Naming Your Desires
Naming your wants and desires is hot, not to mention empowering!
For many reasons, we can find ourselves not really speaking up about what we truly want.
This can leave us with a general feeling of dissatisfaction with sex & intimacy.
You might know that you really love firm touch and neck kisses.
You might know that you love the way your lover looks from a certain position.
You might know that you want to try that kink that has always intrigued you.
And life is just simply too short to wait, hoping that your lover will spontaneously start doing the things that turn you on.
The best sex happens when you ask for what you want.
And while movies, porn and popular culture might have you believing that the most amazing sex just happens, I’m here to tell you that the most mind blowing sex usually happens when there are 3 things involved:
Chemistry
Communication
Curiosity
Chemistry is a felt experience.
Curiosity is something we naturally have as human beings.
Communication is the part that we need to actively practice.
And asking for what you want and desire gets easier.
The more you practice, the more normal it feels.
Yea sure, sometimes it can feel awkward. It can even make us feel anxious at times.
But I’d like to remind you that every single person has probably felt the same way you do
about this, at some stage.
Sure, there is a possibility that your lover isn’t going to be open to trying what you have suggested, but that does not mean that you should hold back from expressing yourself.
There is a very high chance that when you ask for what you want, the sex is going to become absolutely incredible.

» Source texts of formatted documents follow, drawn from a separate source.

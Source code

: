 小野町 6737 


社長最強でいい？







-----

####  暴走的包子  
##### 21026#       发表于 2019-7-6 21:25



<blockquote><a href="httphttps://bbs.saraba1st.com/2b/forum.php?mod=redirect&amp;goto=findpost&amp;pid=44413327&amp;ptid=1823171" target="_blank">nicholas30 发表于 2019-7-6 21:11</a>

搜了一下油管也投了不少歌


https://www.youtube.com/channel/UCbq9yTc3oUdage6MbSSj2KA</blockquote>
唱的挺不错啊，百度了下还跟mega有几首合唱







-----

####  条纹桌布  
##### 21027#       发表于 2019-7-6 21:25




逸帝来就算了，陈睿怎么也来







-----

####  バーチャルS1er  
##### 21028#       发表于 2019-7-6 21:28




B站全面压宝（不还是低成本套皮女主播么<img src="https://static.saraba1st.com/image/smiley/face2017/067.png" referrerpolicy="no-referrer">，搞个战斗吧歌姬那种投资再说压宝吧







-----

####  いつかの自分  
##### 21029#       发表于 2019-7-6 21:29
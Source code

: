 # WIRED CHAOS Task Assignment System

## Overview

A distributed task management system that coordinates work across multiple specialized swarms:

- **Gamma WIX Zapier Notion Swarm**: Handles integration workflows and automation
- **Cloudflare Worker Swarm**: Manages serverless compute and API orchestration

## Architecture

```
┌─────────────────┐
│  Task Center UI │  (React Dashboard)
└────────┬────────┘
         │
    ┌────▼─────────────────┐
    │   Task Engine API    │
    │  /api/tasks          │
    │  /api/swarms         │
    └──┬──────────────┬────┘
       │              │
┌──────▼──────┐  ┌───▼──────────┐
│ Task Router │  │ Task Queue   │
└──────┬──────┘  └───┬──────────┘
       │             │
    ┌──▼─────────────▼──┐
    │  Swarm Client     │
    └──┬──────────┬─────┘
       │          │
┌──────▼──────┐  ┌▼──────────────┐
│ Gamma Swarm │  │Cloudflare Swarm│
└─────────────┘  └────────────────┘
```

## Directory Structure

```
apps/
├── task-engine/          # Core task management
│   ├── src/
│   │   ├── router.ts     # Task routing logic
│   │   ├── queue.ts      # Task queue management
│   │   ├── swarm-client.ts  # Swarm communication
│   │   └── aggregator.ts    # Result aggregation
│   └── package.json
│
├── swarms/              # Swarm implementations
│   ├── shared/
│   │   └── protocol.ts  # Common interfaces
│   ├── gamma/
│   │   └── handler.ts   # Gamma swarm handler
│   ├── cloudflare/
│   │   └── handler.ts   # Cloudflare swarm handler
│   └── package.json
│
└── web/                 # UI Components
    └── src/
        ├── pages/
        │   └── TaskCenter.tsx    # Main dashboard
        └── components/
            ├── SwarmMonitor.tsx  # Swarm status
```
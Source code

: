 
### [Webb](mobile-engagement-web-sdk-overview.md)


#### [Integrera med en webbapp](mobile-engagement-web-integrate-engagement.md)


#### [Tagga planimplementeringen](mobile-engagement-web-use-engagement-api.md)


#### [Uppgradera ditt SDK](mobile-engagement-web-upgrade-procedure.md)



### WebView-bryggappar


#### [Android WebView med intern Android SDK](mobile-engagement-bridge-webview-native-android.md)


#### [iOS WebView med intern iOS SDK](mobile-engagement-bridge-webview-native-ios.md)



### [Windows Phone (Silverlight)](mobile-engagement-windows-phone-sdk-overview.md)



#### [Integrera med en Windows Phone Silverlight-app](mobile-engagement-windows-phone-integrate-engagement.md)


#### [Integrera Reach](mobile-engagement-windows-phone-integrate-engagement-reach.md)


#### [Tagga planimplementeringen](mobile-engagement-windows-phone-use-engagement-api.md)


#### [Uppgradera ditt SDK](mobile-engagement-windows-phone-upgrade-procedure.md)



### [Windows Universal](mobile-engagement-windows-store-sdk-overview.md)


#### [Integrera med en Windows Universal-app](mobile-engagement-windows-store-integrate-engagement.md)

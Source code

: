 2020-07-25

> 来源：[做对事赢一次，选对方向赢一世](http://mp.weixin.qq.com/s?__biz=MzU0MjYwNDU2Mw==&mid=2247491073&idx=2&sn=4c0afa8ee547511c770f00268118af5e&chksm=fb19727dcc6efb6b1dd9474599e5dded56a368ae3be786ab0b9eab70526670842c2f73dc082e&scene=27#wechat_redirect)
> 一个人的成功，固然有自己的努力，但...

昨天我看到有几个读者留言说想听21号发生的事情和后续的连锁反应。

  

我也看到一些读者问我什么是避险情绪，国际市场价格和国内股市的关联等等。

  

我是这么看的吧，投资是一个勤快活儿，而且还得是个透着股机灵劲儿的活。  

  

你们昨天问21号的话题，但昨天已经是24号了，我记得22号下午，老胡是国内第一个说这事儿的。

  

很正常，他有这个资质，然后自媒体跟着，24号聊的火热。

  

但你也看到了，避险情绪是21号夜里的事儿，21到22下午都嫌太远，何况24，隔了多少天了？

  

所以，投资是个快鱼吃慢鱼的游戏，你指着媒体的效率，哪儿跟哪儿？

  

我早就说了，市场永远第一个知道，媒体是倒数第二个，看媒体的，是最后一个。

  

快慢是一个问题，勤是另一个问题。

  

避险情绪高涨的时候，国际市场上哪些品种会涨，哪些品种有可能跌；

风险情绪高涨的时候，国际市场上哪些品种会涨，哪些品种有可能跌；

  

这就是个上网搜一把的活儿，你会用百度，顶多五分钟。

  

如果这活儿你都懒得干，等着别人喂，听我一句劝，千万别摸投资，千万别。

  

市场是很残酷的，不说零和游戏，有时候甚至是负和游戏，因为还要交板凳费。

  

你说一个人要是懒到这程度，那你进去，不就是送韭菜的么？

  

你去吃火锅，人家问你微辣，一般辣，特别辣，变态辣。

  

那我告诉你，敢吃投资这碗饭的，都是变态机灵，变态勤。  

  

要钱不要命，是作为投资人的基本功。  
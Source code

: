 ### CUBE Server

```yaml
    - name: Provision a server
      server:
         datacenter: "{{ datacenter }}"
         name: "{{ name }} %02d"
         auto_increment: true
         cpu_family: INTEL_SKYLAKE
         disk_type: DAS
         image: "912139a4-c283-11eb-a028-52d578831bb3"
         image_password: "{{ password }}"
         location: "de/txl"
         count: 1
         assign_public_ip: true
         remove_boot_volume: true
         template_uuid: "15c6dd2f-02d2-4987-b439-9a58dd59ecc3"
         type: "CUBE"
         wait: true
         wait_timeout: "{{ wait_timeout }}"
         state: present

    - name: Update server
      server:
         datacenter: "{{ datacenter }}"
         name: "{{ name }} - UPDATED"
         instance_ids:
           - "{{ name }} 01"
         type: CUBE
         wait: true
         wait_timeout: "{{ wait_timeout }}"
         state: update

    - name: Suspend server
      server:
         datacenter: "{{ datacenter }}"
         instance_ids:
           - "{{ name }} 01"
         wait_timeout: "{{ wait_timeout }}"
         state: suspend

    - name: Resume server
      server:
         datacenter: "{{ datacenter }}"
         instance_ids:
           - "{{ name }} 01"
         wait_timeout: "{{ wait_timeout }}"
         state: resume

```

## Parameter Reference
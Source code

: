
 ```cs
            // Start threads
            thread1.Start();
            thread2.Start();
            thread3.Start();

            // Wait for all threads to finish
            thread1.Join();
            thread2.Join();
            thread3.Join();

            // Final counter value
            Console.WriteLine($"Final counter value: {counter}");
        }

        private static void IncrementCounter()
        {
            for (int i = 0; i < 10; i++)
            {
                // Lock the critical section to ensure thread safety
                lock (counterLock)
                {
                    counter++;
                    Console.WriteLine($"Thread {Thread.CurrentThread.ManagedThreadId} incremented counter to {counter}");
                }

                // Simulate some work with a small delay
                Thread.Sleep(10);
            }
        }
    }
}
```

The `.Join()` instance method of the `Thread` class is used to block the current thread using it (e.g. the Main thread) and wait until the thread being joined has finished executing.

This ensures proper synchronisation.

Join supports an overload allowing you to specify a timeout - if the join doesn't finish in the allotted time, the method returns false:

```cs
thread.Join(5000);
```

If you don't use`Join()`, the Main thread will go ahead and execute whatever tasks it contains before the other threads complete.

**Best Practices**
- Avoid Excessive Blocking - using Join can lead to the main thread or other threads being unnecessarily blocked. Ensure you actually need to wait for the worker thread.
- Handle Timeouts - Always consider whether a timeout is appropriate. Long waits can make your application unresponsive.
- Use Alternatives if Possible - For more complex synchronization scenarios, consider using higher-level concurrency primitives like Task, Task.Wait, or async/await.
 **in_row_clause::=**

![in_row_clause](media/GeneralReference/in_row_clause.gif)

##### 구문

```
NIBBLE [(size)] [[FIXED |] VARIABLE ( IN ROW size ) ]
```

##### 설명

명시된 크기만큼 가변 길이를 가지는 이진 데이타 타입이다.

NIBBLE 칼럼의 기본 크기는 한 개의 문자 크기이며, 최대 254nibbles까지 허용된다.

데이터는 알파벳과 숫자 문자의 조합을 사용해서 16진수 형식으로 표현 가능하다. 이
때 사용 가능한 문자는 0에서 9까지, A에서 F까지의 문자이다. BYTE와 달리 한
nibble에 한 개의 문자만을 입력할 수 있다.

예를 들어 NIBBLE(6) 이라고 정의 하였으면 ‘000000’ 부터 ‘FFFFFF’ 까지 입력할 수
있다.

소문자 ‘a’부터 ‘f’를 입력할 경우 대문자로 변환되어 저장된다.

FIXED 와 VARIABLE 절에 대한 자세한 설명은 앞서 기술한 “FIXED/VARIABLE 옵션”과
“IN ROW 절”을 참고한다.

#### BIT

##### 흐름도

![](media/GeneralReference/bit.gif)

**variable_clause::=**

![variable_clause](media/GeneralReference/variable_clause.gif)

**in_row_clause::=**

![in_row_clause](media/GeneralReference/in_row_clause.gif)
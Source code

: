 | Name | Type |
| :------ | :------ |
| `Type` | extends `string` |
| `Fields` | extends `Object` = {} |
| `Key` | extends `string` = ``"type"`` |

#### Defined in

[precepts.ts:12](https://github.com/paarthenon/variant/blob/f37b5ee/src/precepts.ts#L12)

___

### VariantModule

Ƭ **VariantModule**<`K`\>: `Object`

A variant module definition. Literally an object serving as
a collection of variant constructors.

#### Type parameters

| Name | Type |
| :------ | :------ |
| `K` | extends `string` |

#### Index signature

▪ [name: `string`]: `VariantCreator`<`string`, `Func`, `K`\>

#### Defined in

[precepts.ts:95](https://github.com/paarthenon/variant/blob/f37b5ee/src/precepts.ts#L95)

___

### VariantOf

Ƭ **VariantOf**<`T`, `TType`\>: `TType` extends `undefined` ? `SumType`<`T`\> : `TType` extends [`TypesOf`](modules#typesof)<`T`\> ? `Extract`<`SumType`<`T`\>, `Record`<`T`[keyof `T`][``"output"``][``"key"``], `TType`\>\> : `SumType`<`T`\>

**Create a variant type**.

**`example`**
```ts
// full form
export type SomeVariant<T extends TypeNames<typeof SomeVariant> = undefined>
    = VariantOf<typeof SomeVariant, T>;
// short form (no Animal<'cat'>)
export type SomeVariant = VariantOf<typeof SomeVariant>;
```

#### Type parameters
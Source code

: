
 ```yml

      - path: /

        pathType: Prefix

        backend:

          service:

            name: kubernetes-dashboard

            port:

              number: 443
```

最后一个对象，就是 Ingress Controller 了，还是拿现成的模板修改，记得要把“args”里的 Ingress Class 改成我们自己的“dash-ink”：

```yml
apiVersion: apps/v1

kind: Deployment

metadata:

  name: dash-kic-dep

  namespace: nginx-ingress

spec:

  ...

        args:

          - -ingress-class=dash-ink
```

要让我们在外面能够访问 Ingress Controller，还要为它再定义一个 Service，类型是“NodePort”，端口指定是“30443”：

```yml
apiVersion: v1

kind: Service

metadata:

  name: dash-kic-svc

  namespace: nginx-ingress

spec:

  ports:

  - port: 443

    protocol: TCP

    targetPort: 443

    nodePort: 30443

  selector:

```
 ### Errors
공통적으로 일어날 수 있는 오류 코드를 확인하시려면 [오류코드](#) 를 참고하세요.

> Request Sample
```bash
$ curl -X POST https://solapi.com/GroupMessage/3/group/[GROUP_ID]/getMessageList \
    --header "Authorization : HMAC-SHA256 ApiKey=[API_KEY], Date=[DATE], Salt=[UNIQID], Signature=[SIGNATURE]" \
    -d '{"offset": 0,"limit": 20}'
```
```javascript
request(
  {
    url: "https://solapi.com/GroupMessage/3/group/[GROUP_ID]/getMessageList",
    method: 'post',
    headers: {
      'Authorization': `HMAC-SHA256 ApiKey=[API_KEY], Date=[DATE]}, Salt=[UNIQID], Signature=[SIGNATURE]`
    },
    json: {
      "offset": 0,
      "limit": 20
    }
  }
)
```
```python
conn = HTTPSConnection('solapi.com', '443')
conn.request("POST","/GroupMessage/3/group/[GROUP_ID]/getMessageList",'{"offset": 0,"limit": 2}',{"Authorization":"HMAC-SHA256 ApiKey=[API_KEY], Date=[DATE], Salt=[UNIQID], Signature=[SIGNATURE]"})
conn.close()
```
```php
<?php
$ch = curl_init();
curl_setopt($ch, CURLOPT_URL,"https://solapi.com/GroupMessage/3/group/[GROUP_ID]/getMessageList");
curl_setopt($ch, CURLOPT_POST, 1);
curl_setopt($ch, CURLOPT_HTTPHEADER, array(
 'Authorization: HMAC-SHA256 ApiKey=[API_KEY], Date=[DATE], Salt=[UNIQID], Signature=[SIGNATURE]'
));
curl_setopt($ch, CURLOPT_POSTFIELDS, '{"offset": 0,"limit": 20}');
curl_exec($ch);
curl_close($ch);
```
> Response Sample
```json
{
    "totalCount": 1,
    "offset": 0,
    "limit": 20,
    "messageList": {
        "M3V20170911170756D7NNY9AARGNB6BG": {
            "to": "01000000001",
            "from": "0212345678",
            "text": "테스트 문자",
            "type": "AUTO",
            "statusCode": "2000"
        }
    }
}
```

AND your lover might actually feel really good about you feeling comfortable enough to express your needs and desires with them in your sexually intimate space.
Where To Start
A great way to start practicing Asking For What You Want is to spend some time reflecting on what your sexual desires are.
Put aside some time to journal about it, or voice memo if you like.
Ask yourself the following questions and pop your answers down.
What turns me on most?
How do I like to be touched by a lover?
What does amazing sex look like for me?
(positions, dirty talk, toys, kinks ect!)
What things do I want to explore and try?
Get a little more clear on what exactly it is that you want to do, this is going to make you feel more confident about your desires.
How To ACTUALLY Communicate What You Want
One of the most simple ways to express desires is to let your lover know what you like.
If they have already done something that you enjoy before, let them know.
It can be as simple as…
‘I love it when you touch me like this’
‘I am so turned on when we are in this position, it’s definitely my favourite'
Reinforcing what you do love, is important.
Asking to introduce something new can feel daunting, but it can also be playful and hot as fuck!
This might sound like…
‘I would love to try ____with you’
‘So I have something that I am super curious about and would love to try, can I tell you about
it’
‘I’ve been thinking about this for a while, it’s something that I am super interested in trying,
would you be open to exploring this with me?’
In the heat of the moment, it can also be fun to spontaneously suggest something you want.
While it is important to respect your lover if they are not open to the suggestion, it’s also very important to express your needs and desires.
If you and your lover have great communication, openness and respect for one another, asking for what you want will only deepen your connection and improve the sex you are having.
This can look like directly saying…
‘I want you to touch me like this’
‘I want to do —x— with you’
‘Do you want to know what really turns me on?’
‘Are you open to trying —x— right now?’
Remember: We all have wants and desires!
These are just some of the ways you can start expressing your desires, needs and
curiosities.
As sexual beings, we should all have the opportunity to live delicious, orgasmic lives.
Being able to explore our sexual needs with curiosity and without judgement is a fundamental human right.
So next time you are with your lover, remember that you deserve to explore all of your sexual desires, no matter how wild they may be.
You can even have a go at practicing out loud or with a friend, which can be super fun and silly.
Being able to say it out loud is the first step.
I promise your confidence is going to grow and you will see your sex life open up into the space you have always craved.